吉田神道【3】

 

  吉田兼倶の主張

 

神本仏迹説(しんほんぶつじゃくせつ)

 

 この説は鎌倉時代からすでに出て来ていましたが、

「神こそが仏の真の姿であり、仏は神の仮の姿である」とする説です。

それをさらに兼倶は「神道」を万物の根源と定義し、他の諸教も神道に包摂されると説きました。

 

 

根本枝葉果(花)実説(こんぽんしようかじっせつ)

日本は種子を生じる所で、中国では枝葉が現れ、インドでは花が開いて実を結ぶ所だとするものです。

従って、インドで生まれた仏教は万法の果実であり、中国で生まれた儒教は枝葉で、神道こそが万法の根本だと説いたのです。

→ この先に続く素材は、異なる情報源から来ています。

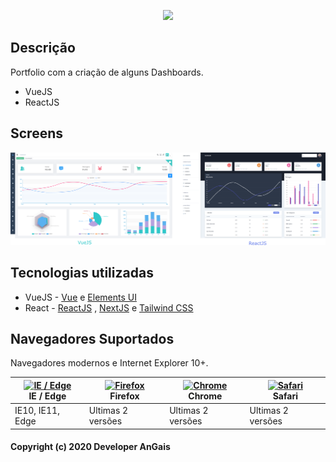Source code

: <p align="center">
  <img width="320" src="https://lh3.googleusercontent.com/GNI5SBH3aOg0ko880lDBsnDcWmcdz2l3R8rITadT4Sh8vDI6WAqjuwJmwAdaiuw9ER2maZylf0kAVNOpq8hJjqbNX9bz_PqDgPyZ2qe8fPQEs1iBMXnROOXz17AK-IYqjzZP1wuOtq7IJOLFXQRxpC0Bp_WI_fuB9Ln9T7CJ90IPzsDwZFIyeldacLnYjnmYbLk7yzwtAnrH2vL3MC2gijCrIJz4dmWTRUA-TLDTLv8xuTMOBMNr7JoS_9K3gzpS1ItDYq1XKcb-8cv97uxOtqGCfQiHNEbOD2Rj7Elrodadc4Y3qzvRxBZsDKqltk1c4r6pYNhFJMufaybPIcgWa0B6QyjIkglvzp_5F7dGZWAVm3QBfHNkeSgrUErxYan8SL468eeYj_cF1maiDKL9WQG9BE89kLAJLco2JCfjsxAeI82tKRv_70WEen-K3r9ShLYbKMZ-qKpiE6Sk1pLoCjwiLHf3x5GGk44APPkw3IsK7sc3klmBaEObhjKEaQp5xKGYQu7Lo3Dw-7xu46wF8AJMi10QSzxrtZVe_D5eshIrlF0pr_jVKZmkqO4CAGlVQ9xBQQWyihkR5PZpDZjD03GxKDctzJMdyhs2RwBcWbSMEdfJbf31NKAeuWsYjN7hwkxR2Zp5xx7Fta82sHhpJCkkQMYd7UdOcRy15YZAUpUjl4-29VHh2jCq1bTJ6g=w1920-h854-no?authuser=0">
</p>



## Descrição

Portfolio com a criação de alguns Dashboards.



- VueJS
- ReactJS

## Screens

<img src="https://github.com/AnGaIs/FrontDashBoard/blob/master/screens/dash.png" width="700" alt=""/>



## Tecnologias utilizadas

- VueJS - [Vue](https://github.com/vuejs/vue) e [Elements UI](https://github.com/ElemeFE/element)
- React - [ReactJS](https://pt-br.reactjs.org/) , [NextJS](https://nextjs.org/) e [Tailwind CSS](https://tailwindcss.com/)



## Navegadores Suportados

Navegadores modernos e Internet Explorer 10+.

| [<img src="https://raw.githubusercontent.com/alrra/browser-logos/master/src/edge/edge_48x48.png" alt="IE / Edge" width="24px" height="24px" />](https://godban.github.io/browsers-support-badges/)</br>IE / Edge | [<img src="https://raw.githubusercontent.com/alrra/browser-logos/master/src/firefox/firefox_48x48.png" alt="Firefox" width="24px" height="24px" />](https://godban.github.io/browsers-support-badges/)</br>Firefox | [<img src="https://raw.githubusercontent.com/alrra/browser-logos/master/src/chrome/chrome_48x48.png" alt="Chrome" width="24px" height="24px" />](https://godban.github.io/browsers-support-badges/)</br>Chrome | [<img src="https://raw.githubusercontent.com/alrra/browser-logos/master/src/safari/safari_48x48.png" alt="Safari" width="24px" height="24px" />](https://godban.github.io/browsers-support-badges/)</br>Safari |
| ------------------------------------------------------------ | ------------------------------------------------------------ | ------------------------------------------------------------ | ------------------------------------------------------------ |
| IE10, IE11, Edge                                             | Ultimas 2 versões                                            | Ultimas 2 versões                                            | Ultimas 2 versões                                            |

#### Copyright (c) 2020 Developer AnGais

仏教が日本で広まるのは、その根本である日本に帰ることだと理解されています。

三教枝葉果実説とも呼ばれます。

 

 

  三教一致思想の影響

これは当時、禅僧によって中国から入ってきていた「仏教・儒教・道教の三教は究極的に一致する」という三教一致思想の影響を受けているといわれています。

日本に入って来ると諸教一致的な神道説と融合して室町時代中期から後期にかけて「仏教・儒教・神道」の日本的な三教一致思想が出来上がっていきました。